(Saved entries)
-----

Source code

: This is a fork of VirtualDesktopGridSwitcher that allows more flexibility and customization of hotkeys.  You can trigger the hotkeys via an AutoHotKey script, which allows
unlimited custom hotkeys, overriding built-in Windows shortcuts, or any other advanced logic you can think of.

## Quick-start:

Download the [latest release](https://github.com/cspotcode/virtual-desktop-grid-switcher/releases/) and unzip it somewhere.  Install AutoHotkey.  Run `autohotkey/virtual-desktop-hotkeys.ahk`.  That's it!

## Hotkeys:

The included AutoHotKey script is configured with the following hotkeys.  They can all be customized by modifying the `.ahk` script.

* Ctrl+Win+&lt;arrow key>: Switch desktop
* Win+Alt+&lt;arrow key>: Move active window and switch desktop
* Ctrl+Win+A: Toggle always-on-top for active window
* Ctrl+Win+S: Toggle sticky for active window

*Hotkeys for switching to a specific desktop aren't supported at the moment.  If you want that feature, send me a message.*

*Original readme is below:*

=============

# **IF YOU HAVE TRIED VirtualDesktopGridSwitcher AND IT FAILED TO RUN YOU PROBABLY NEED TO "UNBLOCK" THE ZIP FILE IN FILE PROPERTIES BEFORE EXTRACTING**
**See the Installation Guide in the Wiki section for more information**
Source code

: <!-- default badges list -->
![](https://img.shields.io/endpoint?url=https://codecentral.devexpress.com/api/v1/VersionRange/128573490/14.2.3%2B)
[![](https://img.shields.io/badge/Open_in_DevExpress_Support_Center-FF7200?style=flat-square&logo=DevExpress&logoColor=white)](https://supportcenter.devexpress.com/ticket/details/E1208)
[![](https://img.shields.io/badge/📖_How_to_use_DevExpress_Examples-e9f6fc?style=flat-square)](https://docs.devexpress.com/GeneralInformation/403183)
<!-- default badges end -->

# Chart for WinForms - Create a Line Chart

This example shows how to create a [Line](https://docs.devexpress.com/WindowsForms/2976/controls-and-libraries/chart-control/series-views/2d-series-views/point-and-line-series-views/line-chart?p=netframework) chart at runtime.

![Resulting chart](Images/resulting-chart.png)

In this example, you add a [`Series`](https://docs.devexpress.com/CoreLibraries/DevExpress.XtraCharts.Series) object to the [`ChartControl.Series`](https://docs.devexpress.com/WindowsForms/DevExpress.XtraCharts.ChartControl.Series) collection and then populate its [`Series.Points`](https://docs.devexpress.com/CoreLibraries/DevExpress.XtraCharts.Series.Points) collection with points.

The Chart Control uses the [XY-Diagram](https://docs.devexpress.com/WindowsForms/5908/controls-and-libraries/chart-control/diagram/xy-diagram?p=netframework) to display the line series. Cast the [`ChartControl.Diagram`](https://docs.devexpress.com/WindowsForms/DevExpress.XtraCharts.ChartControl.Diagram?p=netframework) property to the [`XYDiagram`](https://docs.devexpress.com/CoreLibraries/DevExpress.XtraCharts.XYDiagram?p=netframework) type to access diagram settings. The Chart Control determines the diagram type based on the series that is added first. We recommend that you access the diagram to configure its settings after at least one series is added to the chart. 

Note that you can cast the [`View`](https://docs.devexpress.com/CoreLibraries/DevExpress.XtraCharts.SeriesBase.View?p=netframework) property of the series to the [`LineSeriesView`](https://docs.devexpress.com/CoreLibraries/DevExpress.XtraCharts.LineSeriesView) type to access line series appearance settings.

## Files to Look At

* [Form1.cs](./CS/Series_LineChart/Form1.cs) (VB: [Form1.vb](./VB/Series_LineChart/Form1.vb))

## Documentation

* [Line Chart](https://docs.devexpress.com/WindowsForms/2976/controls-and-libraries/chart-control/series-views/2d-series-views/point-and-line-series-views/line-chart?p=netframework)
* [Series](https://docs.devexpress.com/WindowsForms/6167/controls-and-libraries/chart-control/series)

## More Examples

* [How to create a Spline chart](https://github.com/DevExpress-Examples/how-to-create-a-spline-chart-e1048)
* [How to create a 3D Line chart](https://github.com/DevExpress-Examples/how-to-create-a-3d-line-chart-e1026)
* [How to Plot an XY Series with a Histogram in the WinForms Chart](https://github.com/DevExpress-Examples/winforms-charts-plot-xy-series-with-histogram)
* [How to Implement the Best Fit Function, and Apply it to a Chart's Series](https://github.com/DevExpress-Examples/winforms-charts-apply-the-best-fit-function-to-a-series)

-----

▶ **WHAT IS EXPECTED**
Please return the data above exactly as given.

▶ **WORKED SOLUTION**
Source code

: This is a fork of VirtualDesktopGridSwitcher that allows more flexibility and customization of hotkeys.  You can trigger the hotkeys via an AutoHotKey script, which allows
unlimited custom hotkeys, overriding built-in Windows shortcuts, or any other advanced logic you can think of.

## Quick-start:

Download the [latest release](https://github.com/cspotcode/virtual-desktop-grid-switcher/releases/) and unzip it somewhere.  Install AutoHotkey.  Run `autohotkey/virtual-desktop-hotkeys.ahk`.  That's it!

## Hotkeys:

The included AutoHotKey script is configured with the following hotkeys.  They can all be customized by modifying the `.ahk` script.

* Ctrl+Win+&lt;arrow key>: Switch desktop
* Win+Alt+&lt;arrow key>: Move active window and switch desktop
* Ctrl+Win+A: Toggle always-on-top for active window
* Ctrl+Win+S: Toggle sticky for active window

*Hotkeys for switching to a specific desktop aren't supported at the moment.  If you want that feature, send me a message.*

*Original readme is below:*

=============

# **IF YOU HAVE TRIED VirtualDesktopGridSwitcher AND IT FAILED TO RUN YOU PROBABLY NEED TO "UNBLOCK" THE ZIP FILE IN FILE PROPERTIES BEFORE EXTRACTING**
**See the Installation Guide in the Wiki section for more information**
Source code

: <!-- default badges list -->
![](https://img.shields.io/endpoint?url=https://codecentral.devexpress.com/api/v1/VersionRange/128573490/14.2.3%2B)
[![](https://img.shields.io/badge/Open_in_DevExpress_Support_Center-FF7200?style=flat-square&logo=DevExpress&logoColor=white)](https://supportcenter.devexpress.com/ticket/details/E1208)
[![](https://img.shields.io/badge/📖_How_to_use_DevExpress_Examples-e9f6fc?style=flat-square)](https://docs.devexpress.com/GeneralInformation/403183)
<!-- default badges end -->

# Chart for WinForms - Create a Line Chart

This example shows how to create a [Line](https://docs.devexpress.com/WindowsForms/2976/controls-and-libraries/chart-control/series-views/2d-series-views/point-and-line-series-views/line-chart?p=netframework) chart at runtime.

![Resulting chart](Images/resulting-chart.png)

In this example, you add a [`Series`](https://docs.devexpress.com/CoreLibraries/DevExpress.XtraCharts.Series) object to the [`ChartControl.Series`](https://docs.devexpress.com/WindowsForms/DevExpress.XtraCharts.ChartControl.Series) collection and then populate its [`Series.Points`](https://docs.devexpress.com/CoreLibraries/DevExpress.XtraCharts.Series.Points) collection with points.

The Chart Control uses the [XY-Diagram](https://docs.devexpress.com/WindowsForms/5908/controls-and-libraries/chart-control/diagram/xy-diagram?p=netframework) to display the line series. Cast the [`ChartControl.Diagram`](https://docs.devexpress.com/WindowsForms/DevExpress.XtraCharts.ChartControl.Diagram?p=netframework) property to the [`XYDiagram`](https://docs.devexpress.com/CoreLibraries/DevExpress.XtraCharts.XYDiagram?p=netframework) type to access diagram settings. The Chart Control determines the diagram type based on the series that is added first. We recommend that you access the diagram to configure its settings after at least one series is added to the chart. 

Note that you can cast the [`View`](https://docs.devexpress.com/CoreLibraries/DevExpress.XtraCharts.SeriesBase.View?p=netframework) property of the series to the [`LineSeriesView`](https://docs.devexpress.com/CoreLibraries/DevExpress.XtraCharts.LineSeriesView) type to access line series appearance settings.

## Files to Look At

* [Form1.cs](./CS/Series_LineChart/Form1.cs) (VB: [Form1.vb](./VB/Series_LineChart/Form1.vb))

## Documentation

* [Line Chart](https://docs.devexpress.com/WindowsForms/2976/controls-and-libraries/chart-control/series-views/2d-series-views/point-and-line-series-views/line-chart?p=netframework)
* [Series](https://docs.devexpress.com/WindowsForms/6167/controls-and-libraries/chart-control/series)

## More Examples

* [How to create a Spline chart](https://github.com/DevExpress-Examples/how-to-create-a-spline-chart-e1048)
* [How to create a 3D Line chart](https://github.com/DevExpress-Examples/how-to-create-a-3d-line-chart-e1026)
* [How to Plot an XY Series with a Histogram in the WinForms Chart](https://github.com/DevExpress-Examples/winforms-charts-plot-xy-series-with-histogram)
* [How to Implement the Best Fit Function, and Apply it to a Chart's Series](https://github.com/DevExpress-Examples/winforms-charts-apply-the-best-fit-function-to-a-series)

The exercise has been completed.